Откроем калитку. Я хочу пригласить вас в это – здесь возможно слово «странное», хотя и не обязательно – место. Мне кажется, эпитет «странное» люди добавляют отчасти потому, что имеют основания для опасений: место, в которое они зовут, может вовсе не показаться местом их гостям. Будь как будет; но, раз уж «место» вынесено в заглавие, условимся о его значении.

«Я живал в таких городах и домах этих городов, о которых можно открыто сказать – они не были местами», – это эстонский писатель и дипломат Яак Йорит. Зачем я сообщаю, что он дипломат? Лишь затем, чтобы подчеркнуть – он кое-что повидал и знает, о чем говорит. Впрочем, научиться отличать место от не места можно, не покидая собственной комнаты. Когда какая-то вещь (скажем, стул) стоит не на месте, это сразу бросается в глаза. Причин как минимум две – либо нарушена его связь с другими предметами (он стоит у двери, а не у стола и не у кровати), либо там, где он стоит, вообще нет смысла что-нибудь ставить. Если же сказать, что часть комнаты, в которой расположен стул, не является местом, обе причины сольются в одну. Ведь место бывает местом не только само по себе, зачастую его делает таковым окружение.

 Местом может быть сама комната, дом, улица, город (а может, как уже было сказано, и не быть). Идя по лесу, случается выбрать место для привала: пригорок, поляну, ствол поваленного дерева. К местам ведут натоптанные тропинки – желая поесть или просто передохнуть, другие люди стремились именно в эти места, выделяя их среди прочих стволов и опушек. Интересно, что присутствие внутренней гармонии а-ля «мишки» Шишкина в них не обязательно. Ища ночлег, мы предпочтем менее «правильную» точку пейзажа более правильной, если к первой точке ведет более «правильная» дорога или тропа.

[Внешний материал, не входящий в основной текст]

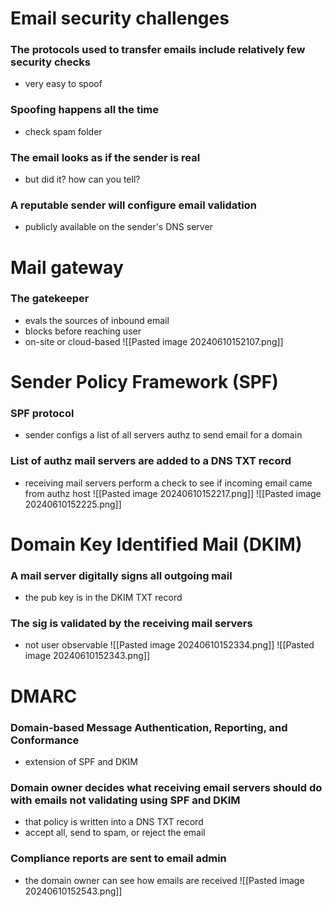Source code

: # Email security challenges
### The protocols used to transfer emails include relatively few security checks
- very easy to spoof
### Spoofing happens all the time
- check spam folder
### The email looks as if the sender is real
- but did it? how can you tell?
### A reputable sender will configure email validation
- publicly available on the sender's DNS server
# Mail gateway
### The gatekeeper
- evals the sources of inbound email
- blocks before reaching user
- on-site or cloud-based
![[Pasted image 20240610152107.png]]
# Sender Policy Framework (SPF)
### SPF protocol
- sender configs a list of all servers authz to send email for a domain
### List of authz mail servers are added to a DNS TXT record
- receiving mail servers perform a check to see if incoming email came from authz host
![[Pasted image 20240610152217.png]]
![[Pasted image 20240610152225.png]]
# Domain Key Identified Mail (DKIM)
### A mail server digitally signs all outgoing mail
- the pub key is in the DKIM TXT record
### The sig is validated by the receiving mail servers
- not user observable
![[Pasted image 20240610152334.png]]
![[Pasted image 20240610152343.png]]
# DMARC
### Domain-based Message Authentication, Reporting, and Conformance
- extension of SPF and DKIM
### Domain owner decides what receiving email servers should do with emails not validating using SPF and DKIM
- that policy is written into a DNS TXT record
- accept all, send to spam, or reject the email
### Compliance reports are sent to email admin
- the domain owner can see how emails are received
![[Pasted image 20240610152543.png]]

Вот не определение, но как бы словарная статья, суть квазитезисы, понимаемые интуитивно, с учетом определенного допуска, наличие которого как раз позволяет договариваться о минимальном общем лексиконе.

Место – это непременно часть чего-то большего, интуитивно ощущаемого как пространство.

Место имеет более или менее явно очерченные границы.

Место обладает рядом структурных особенностей, как внутренне присущих ему, так и связанных с человеческим восприятием содержащего его пространства, которые отличают место от других частей этого пространства, местами не являющихся.

Свойство быть местом связано с положением данного места относительно других мест пространства, а также его отношений с ними.

Дорожка

Дорожка ведет в сад. Сад, как известно, метафора – рая, потерянного и обретенного, лабиринта, романа. В романе Х. Кортасара «Игра в классики» один из членов Клуба Змеи, Грегоровиус, говорит Маге, подруге главного героя, что «Париж – это огромная метафора». Мое предложение, которое я хотел бы озвучить до того, как войти в дом, – рассматривать язык как пейзаж, – метафорой не является. Оно также не является ни сравнением, ни аналогией. Я назвал бы его родоуподоблением; и пусть мой лингвистический эквилибр никого не смущает – просто общность языка и пейзажа основана не на подобии сходства, а на подобии родства.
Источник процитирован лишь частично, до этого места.